(Source records)
##########

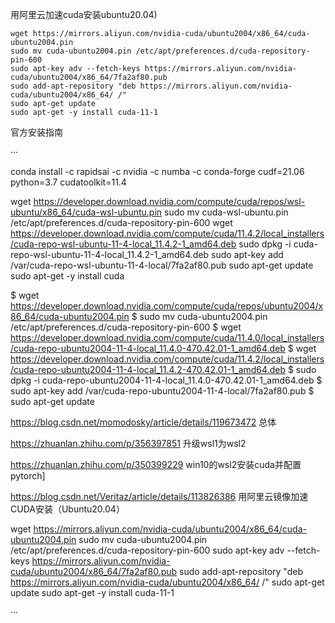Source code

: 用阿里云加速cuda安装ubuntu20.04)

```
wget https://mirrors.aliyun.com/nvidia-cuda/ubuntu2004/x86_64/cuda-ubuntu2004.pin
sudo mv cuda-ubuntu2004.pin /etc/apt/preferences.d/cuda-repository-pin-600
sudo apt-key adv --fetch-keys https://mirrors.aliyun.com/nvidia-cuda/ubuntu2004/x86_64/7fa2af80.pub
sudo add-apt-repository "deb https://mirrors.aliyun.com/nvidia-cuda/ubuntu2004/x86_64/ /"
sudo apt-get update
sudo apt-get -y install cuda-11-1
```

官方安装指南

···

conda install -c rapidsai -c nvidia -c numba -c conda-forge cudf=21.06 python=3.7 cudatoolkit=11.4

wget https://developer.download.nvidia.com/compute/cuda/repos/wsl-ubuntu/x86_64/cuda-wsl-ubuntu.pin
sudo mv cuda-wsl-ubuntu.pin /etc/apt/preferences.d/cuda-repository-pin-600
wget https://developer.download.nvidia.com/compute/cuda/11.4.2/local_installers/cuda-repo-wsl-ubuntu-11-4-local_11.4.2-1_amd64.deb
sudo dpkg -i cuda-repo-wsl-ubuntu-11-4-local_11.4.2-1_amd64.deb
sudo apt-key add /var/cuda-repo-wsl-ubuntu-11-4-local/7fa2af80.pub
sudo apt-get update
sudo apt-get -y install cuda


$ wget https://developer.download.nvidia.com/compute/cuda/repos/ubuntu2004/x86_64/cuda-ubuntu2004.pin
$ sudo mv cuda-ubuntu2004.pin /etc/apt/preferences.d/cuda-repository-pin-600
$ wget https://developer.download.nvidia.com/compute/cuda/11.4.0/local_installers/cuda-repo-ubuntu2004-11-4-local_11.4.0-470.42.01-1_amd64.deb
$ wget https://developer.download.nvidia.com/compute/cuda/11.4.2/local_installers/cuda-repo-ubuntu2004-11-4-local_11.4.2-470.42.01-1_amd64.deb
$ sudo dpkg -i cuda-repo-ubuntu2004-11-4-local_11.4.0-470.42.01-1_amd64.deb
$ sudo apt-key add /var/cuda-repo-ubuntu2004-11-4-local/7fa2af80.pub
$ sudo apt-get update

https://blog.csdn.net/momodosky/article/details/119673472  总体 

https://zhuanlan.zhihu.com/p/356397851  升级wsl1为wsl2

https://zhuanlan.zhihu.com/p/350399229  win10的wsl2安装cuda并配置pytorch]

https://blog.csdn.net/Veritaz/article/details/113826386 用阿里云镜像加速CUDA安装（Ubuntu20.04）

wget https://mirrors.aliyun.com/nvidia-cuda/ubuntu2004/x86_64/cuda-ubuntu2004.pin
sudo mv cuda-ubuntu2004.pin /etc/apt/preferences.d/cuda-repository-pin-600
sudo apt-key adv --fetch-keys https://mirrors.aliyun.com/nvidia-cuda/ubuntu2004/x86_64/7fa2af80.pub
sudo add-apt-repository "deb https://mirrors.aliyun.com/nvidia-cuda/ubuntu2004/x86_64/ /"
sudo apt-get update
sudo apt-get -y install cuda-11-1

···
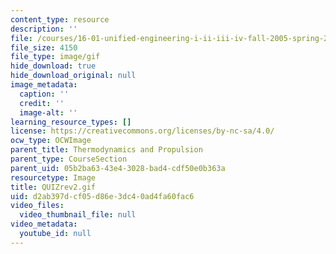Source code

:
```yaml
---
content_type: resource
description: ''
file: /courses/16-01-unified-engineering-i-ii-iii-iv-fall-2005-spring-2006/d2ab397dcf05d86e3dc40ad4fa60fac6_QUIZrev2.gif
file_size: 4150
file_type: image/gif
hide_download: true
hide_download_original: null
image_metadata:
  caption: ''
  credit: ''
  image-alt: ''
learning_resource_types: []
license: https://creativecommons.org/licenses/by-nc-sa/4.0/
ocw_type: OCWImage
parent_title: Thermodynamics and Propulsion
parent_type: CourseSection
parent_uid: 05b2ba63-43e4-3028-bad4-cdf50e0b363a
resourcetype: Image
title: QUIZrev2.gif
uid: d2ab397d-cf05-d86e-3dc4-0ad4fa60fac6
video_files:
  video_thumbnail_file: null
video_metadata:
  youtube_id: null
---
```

##########

» **What you have to do**: The expected output is an exact copy of the lines from the top of the data above through the line containing "conda install -c", both included, with every picture omitted.

» **Result of the task**:
Source code

: 用阿里云加速cuda安装ubuntu20.04)

```
wget https://mirrors.aliyun.com/nvidia-cuda/ubuntu2004/x86_64/cuda-ubuntu2004.pin
sudo mv cuda-ubuntu2004.pin /etc/apt/preferences.d/cuda-repository-pin-600
sudo apt-key adv --fetch-keys https://mirrors.aliyun.com/nvidia-cuda/ubuntu2004/x86_64/7fa2af80.pub
sudo add-apt-repository "deb https://mirrors.aliyun.com/nvidia-cuda/ubuntu2004/x86_64/ /"
sudo apt-get update
sudo apt-get -y install cuda-11-1
```

官方安装指南

···

conda install -c rapidsai -c nvidia -c numba -c conda-forge cudf=21.06 python=3.7 cudatoolkit=11.4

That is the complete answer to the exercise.